Donate your textbooks and help fellow students with financial hardships

Published 12-06-2017

by Ramsey Baden

Course reserves coordinator Colin Bragg manages the FLIP textbook collection, which is now housed in the Woodruff Library and includes about 450 textbooks and other class texts. Credit: Emory Libraries.

Wondering what to do with textbooks as the semester draws to a close? Consider donating them to help other students.

Emory’s First-generation Low Income Partnership (FLIP) developed the FLIP Lending Library in 2016. The collection depends on textbooks donated by other students who have finished classes at the end of the current semester. This semester, donation boxes will be placed at the following locations:


FLIP participants – students who have a demonstrated financial need – are able to check textbooks out from the collection for the entire semester. The potential impact on students is staggering – with enough support, the FLIP Lending Library could save students thousands of dollars by giving them access to required texts. First-generation and low income students have already overcome a great deal to get to Emory, and the FLIP Lending Library seeks to remove the burden of extra expenses.

Emory Libraries reserves coordinator Colin Bragg says FLIP previously maintained its lending library at the DUC, which has since been leveled to make way for a new Campus Life Center.
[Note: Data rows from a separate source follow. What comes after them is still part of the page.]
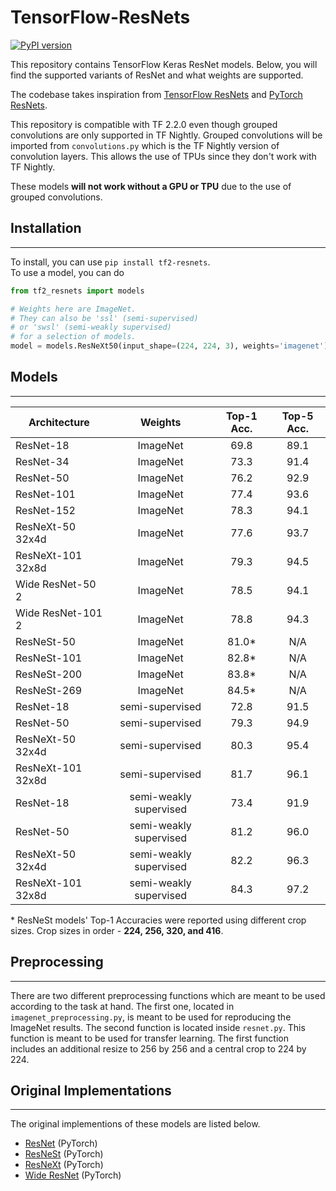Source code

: # TensorFlow-ResNets

[![PyPI version](https://badge.fury.io/py/tf2-resnets.svg)](https://badge.fury.io/py/tf2-resnets)  

This repository contains TensorFlow Keras ResNet models.
Below, you will find the supported variants of ResNet and what weights are supported.   

The codebase takes inspiration from [TensorFlow ResNets](https://github.com/tensorflow/tensorflow/blob/master/tensorflow/python/keras/applications/resnet.py) 
and [PyTorch ResNets](https://github.com/pytorch/vision/blob/master/torchvision/models/resnet.py).  

This repository is compatible with TF 2.2.0 even though grouped convolutions are only
supported in TF Nightly.
Grouped convolutions will be imported from `convolutions.py` which is the TF Nightly version of convolution layers.
This allows the use of TPUs since they don't work with TF Nightly.  

These models **will not work without a GPU or TPU** due to the use of grouped convolutions.  

## Installation

---

To install, you can use `pip install tf2-resnets`.  
To use a model, you can do
```python
from tf2_resnets import models

# Weights here are ImageNet.
# They can also be 'ssl' (semi-supervised)
# or 'swsl' (semi-weakly supervised)
# for a selection of models.
model = models.ResNeXt50(input_shape=(224, 224, 3), weights='imagenet')
```

## Models

---

| Architecture      | Weights                | Top-1 Acc. | Top-5 Acc. |  
| ----------------- | :--------------------: | :--------: | :--------: |
| ResNet-18         | ImageNet               | 69.8       | 89.1       |
| ResNet-34         | ImageNet               | 73.3       | 91.4       |
| ResNet-50         | ImageNet               | 76.2       | 92.9       |
| ResNet-101        | ImageNet               | 77.4       | 93.6       |
| ResNet-152        | ImageNet               | 78.3       | 94.1       |
| ResNeXt-50 32x4d  | ImageNet               | 77.6       | 93.7       |
| ResNeXt-101 32x8d | ImageNet               | 79.3       | 94.5       |
| Wide ResNet-50 2  | ImageNet               | 78.5       | 94.1       |
| Wide ResNet-101 2 | ImageNet               | 78.8       | 94.3       |
| ResNeSt-50        | ImageNet               | 81.0*      | N/A        |
| ResNeSt-101       | ImageNet               | 82.8*      | N/A        |
| ResNeSt-200       | ImageNet               | 83.8*      | N/A        |
| ResNeSt-269       | ImageNet               | 84.5*      | N/A        |
| ResNet-18         | semi-supervised        | 72.8       | 91.5       |
| ResNet-50         | semi-supervised        | 79.3       | 94.9       |
| ResNeXt-50 32x4d  | semi-supervised        | 80.3       | 95.4       |
| ResNeXt-101 32x8d | semi-supervised        | 81.7       | 96.1       |
| ResNet-18         | semi-weakly supervised | 73.4       | 91.9       |
| ResNet-50         | semi-weakly supervised | 81.2       | 96.0       |
| ResNeXt-50 32x4d  | semi-weakly supervised | 82.2       | 96.3       |
| ResNeXt-101 32x8d | semi-weakly supervised | 84.3       | 97.2       |

\* ResNeSt models' Top-1 Accuracies were reported using different crop sizes.
Crop sizes in order - **224, 256, 320, and 416**.

## Preprocessing

---

There are two different preprocessing functions which are meant to be used
according to the task at hand. The first one, located in `imagenet_preprocessing.py`,
is meant to be used for reproducing the ImageNet results. The second function
is located inside `resnet.py`. This function is meant to be used for transfer learning.
The first function includes an additional resize to 256 by 256 and a central crop to 224 by 224.

## Original Implementations

---

The original implementions of these models are listed below.  
* [ResNet](https://github.com/facebookresearch/semi-supervised-ImageNet1K-models) (PyTorch)
* [ResNeSt](https://github.com/zhanghang1989/ResNeSt) (PyTorch)
* [ResNeXt](https://github.com/facebookresearch/semi-supervised-ImageNet1K-models) (PyTorch)
* [Wide ResNet](https://github.com/pytorch/vision) (PyTorch)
Woodruff Library Access Services team leader Amy Boucher mediated the partnership this past spring semester, and along with past FLIP co-president Min Young Park (17C) and Bragg set up the parameters of the program.

Last summer, Bragg and reserves assistant Joelle Danz worked to bring FLIP’s books from the DUC to the Music & Media Library, which now houses them as part of Woodruff Library’s reserves collection. There are about 450 books in the FLIP library, including some novels and other non-textbooks, and FLIP hopes to expand the collection with increased donations. These books are available only to FLIP participants.

“To me, this resource means giving the first-gen, low-income community more educational equality,” Danz says. According to Danz, buying expensive books simply isn’t an option for every student. “This collection allows those students to have the same access to the textbooks as their peers in the class, without creating a significant financial hardship,” she says.